[[ Study material, beginning ]]
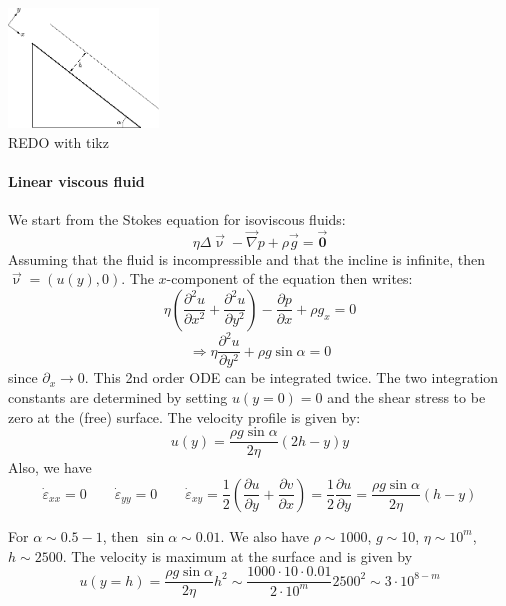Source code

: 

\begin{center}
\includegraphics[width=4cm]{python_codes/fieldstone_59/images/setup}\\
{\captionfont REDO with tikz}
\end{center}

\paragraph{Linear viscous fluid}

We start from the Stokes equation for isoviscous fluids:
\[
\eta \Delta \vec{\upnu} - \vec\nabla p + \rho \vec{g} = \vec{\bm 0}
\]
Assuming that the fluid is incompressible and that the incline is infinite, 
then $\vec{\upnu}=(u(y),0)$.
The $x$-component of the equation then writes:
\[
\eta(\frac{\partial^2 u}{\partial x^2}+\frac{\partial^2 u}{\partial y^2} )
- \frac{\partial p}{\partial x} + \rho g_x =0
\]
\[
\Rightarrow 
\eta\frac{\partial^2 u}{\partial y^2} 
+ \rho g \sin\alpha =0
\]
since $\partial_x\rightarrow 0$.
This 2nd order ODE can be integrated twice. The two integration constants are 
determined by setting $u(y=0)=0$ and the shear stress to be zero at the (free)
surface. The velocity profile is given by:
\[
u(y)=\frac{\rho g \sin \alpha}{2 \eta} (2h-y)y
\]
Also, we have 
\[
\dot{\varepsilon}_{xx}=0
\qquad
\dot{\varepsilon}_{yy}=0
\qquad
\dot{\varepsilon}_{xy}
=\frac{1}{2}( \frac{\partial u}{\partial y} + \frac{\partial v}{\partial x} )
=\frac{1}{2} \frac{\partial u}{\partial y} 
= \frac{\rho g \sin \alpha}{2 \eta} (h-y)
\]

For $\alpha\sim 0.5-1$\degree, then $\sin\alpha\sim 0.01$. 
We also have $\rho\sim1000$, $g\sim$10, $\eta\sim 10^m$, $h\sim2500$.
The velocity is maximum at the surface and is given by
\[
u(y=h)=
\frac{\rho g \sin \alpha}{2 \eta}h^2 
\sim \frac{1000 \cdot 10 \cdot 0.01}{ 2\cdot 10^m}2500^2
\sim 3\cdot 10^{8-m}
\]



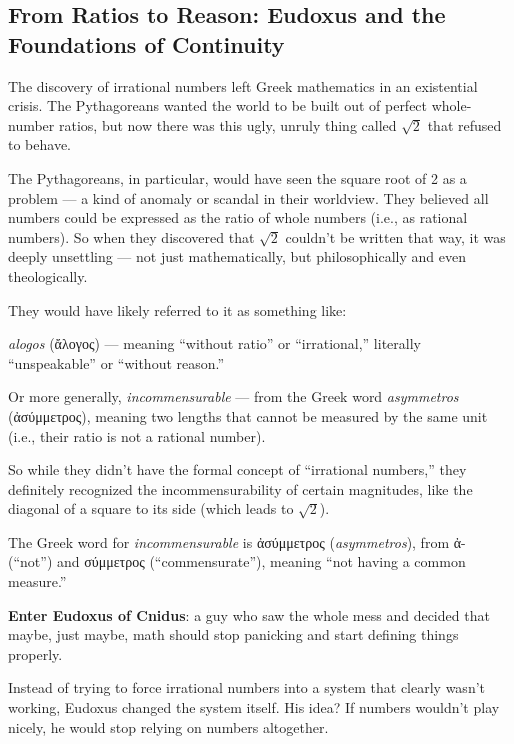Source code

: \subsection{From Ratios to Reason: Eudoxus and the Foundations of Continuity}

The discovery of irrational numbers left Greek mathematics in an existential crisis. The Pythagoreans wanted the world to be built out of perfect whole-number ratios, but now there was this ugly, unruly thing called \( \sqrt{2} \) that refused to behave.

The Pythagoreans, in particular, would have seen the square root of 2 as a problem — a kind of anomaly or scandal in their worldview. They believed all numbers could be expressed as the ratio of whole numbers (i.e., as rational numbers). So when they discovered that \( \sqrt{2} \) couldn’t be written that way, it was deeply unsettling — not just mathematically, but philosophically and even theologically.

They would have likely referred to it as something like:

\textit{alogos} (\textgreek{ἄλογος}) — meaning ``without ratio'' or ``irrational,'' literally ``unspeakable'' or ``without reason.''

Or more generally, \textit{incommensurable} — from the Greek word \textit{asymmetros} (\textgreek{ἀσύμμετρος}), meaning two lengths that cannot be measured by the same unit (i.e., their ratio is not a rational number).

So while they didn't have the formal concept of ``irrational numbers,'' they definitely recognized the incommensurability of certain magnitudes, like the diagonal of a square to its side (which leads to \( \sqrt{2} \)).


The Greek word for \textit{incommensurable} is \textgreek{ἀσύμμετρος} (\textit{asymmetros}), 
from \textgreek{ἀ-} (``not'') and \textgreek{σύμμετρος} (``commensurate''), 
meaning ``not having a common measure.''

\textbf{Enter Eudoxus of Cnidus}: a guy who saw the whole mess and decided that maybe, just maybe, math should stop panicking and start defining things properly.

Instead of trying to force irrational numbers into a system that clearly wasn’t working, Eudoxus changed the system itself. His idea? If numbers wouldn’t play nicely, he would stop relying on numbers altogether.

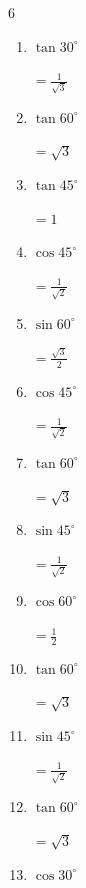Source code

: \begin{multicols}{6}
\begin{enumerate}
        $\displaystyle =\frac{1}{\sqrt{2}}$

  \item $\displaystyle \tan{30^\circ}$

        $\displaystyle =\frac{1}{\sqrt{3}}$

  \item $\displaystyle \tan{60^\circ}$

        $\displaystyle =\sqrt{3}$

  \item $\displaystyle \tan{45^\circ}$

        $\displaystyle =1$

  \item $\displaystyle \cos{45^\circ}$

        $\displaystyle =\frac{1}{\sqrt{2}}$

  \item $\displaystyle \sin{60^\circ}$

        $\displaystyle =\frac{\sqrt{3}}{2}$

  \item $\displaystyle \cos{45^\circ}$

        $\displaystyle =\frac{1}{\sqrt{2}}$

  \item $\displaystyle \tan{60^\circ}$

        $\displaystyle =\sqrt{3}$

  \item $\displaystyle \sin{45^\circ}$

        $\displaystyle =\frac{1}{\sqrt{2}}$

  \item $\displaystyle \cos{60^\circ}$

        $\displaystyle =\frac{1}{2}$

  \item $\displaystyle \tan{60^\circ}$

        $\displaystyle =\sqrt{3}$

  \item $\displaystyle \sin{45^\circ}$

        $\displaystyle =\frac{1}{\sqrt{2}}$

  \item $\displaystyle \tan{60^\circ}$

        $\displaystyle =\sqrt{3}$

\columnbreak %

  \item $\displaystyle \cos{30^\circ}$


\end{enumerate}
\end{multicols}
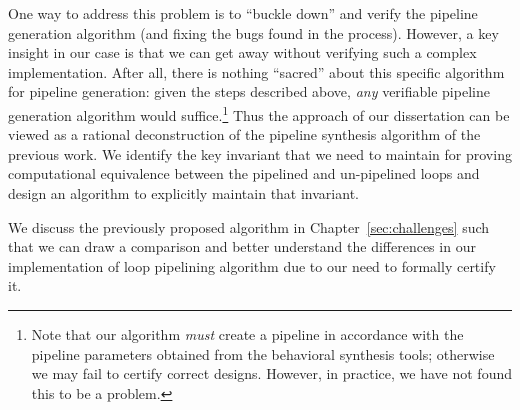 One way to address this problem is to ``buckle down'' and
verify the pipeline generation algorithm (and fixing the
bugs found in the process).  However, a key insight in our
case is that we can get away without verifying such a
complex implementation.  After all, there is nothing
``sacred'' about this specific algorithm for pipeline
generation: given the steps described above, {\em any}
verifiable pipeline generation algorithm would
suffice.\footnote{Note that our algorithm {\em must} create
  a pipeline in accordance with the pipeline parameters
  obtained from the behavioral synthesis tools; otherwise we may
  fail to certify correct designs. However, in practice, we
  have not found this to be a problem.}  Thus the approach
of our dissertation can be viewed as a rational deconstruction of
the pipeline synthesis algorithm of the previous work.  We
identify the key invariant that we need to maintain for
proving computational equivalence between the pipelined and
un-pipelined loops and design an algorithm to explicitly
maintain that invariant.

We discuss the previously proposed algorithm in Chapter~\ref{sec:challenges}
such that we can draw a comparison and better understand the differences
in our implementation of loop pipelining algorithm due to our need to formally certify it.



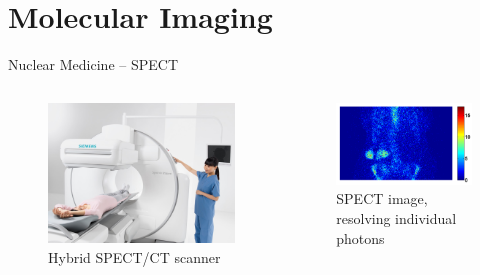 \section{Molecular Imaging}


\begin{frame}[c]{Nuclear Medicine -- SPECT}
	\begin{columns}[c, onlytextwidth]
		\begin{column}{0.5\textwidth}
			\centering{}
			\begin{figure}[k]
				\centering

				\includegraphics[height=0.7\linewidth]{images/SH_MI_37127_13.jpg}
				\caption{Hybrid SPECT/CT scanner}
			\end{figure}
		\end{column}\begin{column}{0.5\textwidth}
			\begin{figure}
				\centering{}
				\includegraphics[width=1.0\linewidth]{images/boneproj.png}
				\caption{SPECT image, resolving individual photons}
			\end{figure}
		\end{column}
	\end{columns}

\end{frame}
[[ Study material, end ]]
[[ Study material, beginning ]]
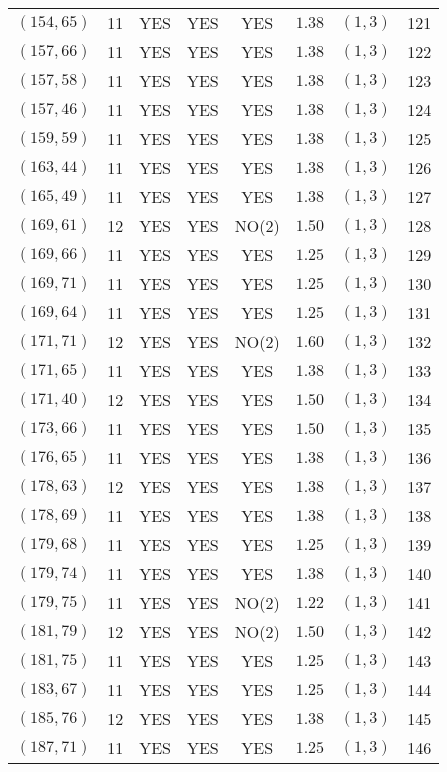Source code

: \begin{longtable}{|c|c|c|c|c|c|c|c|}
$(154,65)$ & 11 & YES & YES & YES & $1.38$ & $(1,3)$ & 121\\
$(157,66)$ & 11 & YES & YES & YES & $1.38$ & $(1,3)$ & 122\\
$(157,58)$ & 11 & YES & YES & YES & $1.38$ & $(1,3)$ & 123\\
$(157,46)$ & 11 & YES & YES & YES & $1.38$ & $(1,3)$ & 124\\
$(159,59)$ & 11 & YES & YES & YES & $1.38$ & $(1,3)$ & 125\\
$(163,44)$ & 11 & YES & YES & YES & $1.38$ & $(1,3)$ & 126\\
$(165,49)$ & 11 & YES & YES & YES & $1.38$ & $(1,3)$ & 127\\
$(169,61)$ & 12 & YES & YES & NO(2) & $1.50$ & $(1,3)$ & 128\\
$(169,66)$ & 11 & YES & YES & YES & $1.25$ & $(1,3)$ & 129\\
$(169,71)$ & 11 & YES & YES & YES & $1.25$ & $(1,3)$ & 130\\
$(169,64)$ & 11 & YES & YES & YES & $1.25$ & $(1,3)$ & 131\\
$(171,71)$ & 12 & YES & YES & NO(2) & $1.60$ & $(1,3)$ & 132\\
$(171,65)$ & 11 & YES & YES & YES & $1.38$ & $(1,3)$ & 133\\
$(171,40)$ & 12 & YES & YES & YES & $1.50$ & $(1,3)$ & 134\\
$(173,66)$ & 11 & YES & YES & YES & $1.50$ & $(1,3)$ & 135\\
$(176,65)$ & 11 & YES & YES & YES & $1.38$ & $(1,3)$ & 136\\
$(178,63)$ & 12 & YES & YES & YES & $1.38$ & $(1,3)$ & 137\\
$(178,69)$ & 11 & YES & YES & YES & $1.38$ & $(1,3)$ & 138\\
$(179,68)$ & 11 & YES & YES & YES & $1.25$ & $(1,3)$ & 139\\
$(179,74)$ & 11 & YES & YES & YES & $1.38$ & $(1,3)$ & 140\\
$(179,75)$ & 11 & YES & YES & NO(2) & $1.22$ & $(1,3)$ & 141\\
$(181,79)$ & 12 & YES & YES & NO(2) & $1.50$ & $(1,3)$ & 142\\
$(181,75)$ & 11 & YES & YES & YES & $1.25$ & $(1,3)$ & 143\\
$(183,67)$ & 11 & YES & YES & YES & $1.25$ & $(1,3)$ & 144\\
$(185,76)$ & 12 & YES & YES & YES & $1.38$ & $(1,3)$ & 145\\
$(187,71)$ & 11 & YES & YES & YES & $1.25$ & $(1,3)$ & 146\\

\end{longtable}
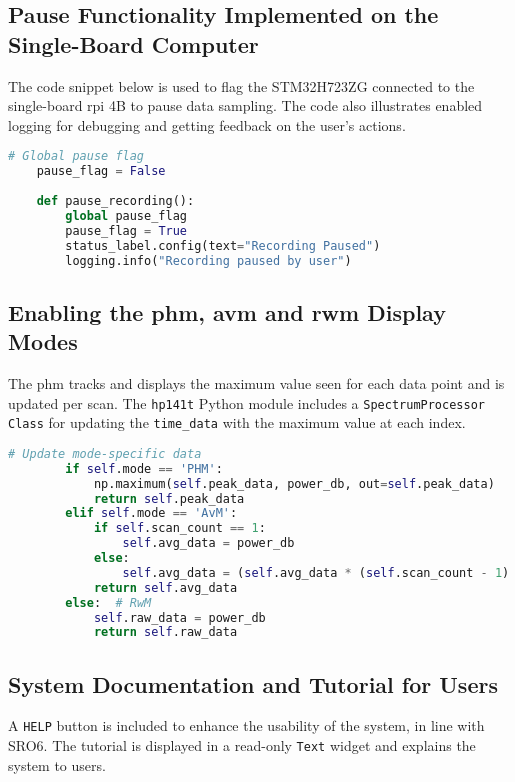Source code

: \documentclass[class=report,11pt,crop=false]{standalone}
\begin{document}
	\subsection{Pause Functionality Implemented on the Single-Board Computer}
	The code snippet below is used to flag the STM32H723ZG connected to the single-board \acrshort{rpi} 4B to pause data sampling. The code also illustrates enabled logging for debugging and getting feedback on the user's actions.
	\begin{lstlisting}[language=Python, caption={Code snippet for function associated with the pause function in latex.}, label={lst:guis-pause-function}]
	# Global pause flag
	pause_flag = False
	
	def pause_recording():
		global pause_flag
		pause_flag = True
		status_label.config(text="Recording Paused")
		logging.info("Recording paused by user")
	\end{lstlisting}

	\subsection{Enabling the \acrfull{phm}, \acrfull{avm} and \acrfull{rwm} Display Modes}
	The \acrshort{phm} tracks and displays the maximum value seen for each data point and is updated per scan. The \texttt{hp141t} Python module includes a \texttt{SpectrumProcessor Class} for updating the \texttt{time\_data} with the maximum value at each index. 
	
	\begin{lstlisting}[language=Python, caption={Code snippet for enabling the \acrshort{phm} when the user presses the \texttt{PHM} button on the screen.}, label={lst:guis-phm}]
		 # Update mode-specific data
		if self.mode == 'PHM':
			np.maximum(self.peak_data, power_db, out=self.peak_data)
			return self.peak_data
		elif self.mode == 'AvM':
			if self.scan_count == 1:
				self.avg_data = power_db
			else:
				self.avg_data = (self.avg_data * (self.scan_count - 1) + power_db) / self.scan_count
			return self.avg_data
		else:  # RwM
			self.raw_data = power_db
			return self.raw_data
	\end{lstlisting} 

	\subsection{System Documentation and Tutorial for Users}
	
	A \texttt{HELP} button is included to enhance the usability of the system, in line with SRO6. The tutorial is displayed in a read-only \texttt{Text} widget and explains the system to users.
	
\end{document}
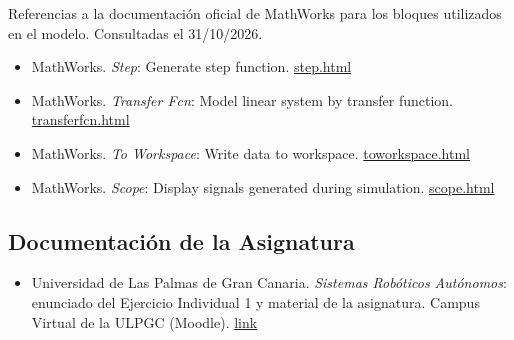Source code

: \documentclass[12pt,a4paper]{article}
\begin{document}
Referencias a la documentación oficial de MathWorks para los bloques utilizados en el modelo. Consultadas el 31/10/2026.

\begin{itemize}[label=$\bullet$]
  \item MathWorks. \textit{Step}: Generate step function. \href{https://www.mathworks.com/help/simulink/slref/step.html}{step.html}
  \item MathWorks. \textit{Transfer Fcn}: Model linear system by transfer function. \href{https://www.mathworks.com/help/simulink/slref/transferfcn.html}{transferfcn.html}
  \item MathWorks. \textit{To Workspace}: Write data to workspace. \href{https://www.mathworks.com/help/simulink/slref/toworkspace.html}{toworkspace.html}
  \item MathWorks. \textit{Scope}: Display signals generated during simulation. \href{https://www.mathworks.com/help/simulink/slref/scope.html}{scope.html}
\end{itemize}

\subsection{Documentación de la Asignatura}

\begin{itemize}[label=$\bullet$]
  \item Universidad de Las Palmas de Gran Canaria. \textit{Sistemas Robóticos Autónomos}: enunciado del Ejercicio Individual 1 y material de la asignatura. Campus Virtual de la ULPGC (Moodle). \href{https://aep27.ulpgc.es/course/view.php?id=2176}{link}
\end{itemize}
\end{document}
[[ Study material, end ]]
— What you are asked to do —
Every line above with the word "surface" belongs in the answer, copied as written.

— Written response —
surface. The velocity profile is given by:
The velocity is maximum at the surface and is given by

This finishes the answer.